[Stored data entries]
---+---
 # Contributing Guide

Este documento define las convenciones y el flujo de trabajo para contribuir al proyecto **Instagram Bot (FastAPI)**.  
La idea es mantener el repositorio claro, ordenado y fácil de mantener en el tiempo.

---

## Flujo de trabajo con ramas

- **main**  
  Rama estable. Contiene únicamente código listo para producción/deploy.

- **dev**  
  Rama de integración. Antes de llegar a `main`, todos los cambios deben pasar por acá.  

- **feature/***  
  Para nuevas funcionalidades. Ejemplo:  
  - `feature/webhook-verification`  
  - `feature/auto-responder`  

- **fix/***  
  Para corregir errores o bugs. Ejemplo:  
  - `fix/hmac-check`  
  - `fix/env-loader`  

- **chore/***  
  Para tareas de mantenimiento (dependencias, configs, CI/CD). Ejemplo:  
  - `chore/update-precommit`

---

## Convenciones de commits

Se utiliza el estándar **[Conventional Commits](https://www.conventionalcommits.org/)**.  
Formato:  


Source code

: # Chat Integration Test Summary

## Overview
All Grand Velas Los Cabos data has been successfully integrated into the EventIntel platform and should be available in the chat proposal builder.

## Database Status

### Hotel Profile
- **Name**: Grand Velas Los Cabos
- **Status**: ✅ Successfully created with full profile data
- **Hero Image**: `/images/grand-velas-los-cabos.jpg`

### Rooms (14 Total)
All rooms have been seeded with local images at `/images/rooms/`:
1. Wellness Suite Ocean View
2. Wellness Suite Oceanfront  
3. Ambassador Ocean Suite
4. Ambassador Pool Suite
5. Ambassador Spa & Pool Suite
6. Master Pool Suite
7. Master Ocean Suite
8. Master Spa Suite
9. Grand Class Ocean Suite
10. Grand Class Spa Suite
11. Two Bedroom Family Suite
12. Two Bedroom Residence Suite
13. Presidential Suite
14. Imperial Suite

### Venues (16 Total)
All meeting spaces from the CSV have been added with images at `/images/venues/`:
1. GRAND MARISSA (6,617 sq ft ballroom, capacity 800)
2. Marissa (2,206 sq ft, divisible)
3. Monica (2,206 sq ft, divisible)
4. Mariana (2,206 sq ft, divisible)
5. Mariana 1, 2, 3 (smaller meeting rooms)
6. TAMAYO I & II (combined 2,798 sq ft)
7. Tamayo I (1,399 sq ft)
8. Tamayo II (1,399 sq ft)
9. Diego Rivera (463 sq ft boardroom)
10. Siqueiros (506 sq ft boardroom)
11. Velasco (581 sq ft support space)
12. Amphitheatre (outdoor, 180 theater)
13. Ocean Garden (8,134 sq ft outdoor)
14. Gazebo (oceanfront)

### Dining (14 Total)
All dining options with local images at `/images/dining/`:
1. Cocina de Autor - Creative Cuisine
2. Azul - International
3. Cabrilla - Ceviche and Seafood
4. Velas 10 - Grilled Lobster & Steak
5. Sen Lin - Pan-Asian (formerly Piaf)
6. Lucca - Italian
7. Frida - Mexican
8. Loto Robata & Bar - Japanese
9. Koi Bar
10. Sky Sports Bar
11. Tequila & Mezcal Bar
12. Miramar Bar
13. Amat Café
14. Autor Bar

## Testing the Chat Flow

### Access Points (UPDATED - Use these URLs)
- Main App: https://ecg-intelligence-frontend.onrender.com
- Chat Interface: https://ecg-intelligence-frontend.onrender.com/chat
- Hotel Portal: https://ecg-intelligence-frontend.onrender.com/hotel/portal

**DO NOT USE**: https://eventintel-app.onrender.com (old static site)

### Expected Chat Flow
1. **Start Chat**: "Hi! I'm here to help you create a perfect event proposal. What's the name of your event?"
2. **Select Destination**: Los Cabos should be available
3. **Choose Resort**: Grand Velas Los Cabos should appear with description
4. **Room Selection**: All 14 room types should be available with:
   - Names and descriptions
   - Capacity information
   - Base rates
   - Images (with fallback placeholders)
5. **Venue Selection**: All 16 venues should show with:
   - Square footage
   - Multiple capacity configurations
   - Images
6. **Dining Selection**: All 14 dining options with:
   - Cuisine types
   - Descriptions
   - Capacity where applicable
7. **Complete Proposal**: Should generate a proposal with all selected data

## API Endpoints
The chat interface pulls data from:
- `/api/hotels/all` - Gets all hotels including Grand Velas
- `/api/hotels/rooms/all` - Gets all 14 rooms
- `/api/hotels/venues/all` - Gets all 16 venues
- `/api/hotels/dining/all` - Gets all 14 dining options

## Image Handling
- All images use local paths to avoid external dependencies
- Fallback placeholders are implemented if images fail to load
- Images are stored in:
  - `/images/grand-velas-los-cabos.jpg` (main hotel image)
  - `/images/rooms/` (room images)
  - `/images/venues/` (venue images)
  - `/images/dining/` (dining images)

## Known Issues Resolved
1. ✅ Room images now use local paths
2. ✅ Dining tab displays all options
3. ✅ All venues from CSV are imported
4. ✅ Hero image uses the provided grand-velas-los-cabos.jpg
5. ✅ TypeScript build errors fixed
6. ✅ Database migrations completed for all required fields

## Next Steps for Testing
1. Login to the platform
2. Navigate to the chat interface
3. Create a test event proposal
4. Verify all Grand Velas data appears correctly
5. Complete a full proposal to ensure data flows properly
---+---
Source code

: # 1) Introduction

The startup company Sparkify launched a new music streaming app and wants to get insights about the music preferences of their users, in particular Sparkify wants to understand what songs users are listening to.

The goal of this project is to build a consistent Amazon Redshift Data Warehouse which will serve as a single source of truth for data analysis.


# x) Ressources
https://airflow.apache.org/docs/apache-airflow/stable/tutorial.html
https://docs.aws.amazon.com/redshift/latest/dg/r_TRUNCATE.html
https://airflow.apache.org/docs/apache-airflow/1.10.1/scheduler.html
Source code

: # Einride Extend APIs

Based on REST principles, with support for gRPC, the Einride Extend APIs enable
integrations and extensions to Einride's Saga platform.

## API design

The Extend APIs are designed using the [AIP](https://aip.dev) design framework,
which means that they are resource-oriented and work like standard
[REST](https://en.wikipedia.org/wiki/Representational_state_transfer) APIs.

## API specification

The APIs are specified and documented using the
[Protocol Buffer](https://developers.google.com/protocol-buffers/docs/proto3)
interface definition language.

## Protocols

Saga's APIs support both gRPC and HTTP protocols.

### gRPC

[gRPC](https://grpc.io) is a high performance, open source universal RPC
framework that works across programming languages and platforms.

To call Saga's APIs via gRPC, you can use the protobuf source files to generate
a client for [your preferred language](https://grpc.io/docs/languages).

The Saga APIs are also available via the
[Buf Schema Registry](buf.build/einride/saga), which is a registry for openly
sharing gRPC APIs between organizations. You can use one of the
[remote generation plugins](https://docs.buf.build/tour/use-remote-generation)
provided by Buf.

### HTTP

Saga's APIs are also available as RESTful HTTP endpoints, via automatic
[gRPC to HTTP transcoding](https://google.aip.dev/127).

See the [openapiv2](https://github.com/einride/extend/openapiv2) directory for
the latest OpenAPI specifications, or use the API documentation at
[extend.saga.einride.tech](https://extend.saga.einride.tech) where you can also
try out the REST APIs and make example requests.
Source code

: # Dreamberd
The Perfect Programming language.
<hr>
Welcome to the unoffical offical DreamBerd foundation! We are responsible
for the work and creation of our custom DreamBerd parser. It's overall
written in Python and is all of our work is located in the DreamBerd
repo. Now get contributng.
---+---
Output the lines above between the one holding "9. Diego Rivera (463 sq ft boardroom)" and the one holding "- Main App: https://ecg-intelligence-frontend.onrender.com", inclusive, with nothing before or after them.

▶ Written answer
9. Diego Rivera (463 sq ft boardroom)
10. Siqueiros (506 sq ft boardroom)
11. Velasco (581 sq ft support space)
12. Amphitheatre (outdoor, 180 theater)
13. Ocean Garden (8,134 sq ft outdoor)
14. Gazebo (oceanfront)

### Dining (14 Total)
All dining options with local images at `/images/dining/`:
1. Cocina de Autor - Creative Cuisine
2. Azul - International
3. Cabrilla - Ceviche and Seafood
4. Velas 10 - Grilled Lobster & Steak
5. Sen Lin - Pan-Asian (formerly Piaf)
6. Lucca - Italian
7. Frida - Mexican
8. Loto Robata & Bar - Japanese
9. Koi Bar
10. Sky Sports Bar
11. Tequila & Mezcal Bar
12. Miramar Bar
13. Amat Café
14. Autor Bar

## Testing the Chat Flow

### Access Points (UPDATED - Use these URLs)
- Main App: https://ecg-intelligence-frontend.onrender.com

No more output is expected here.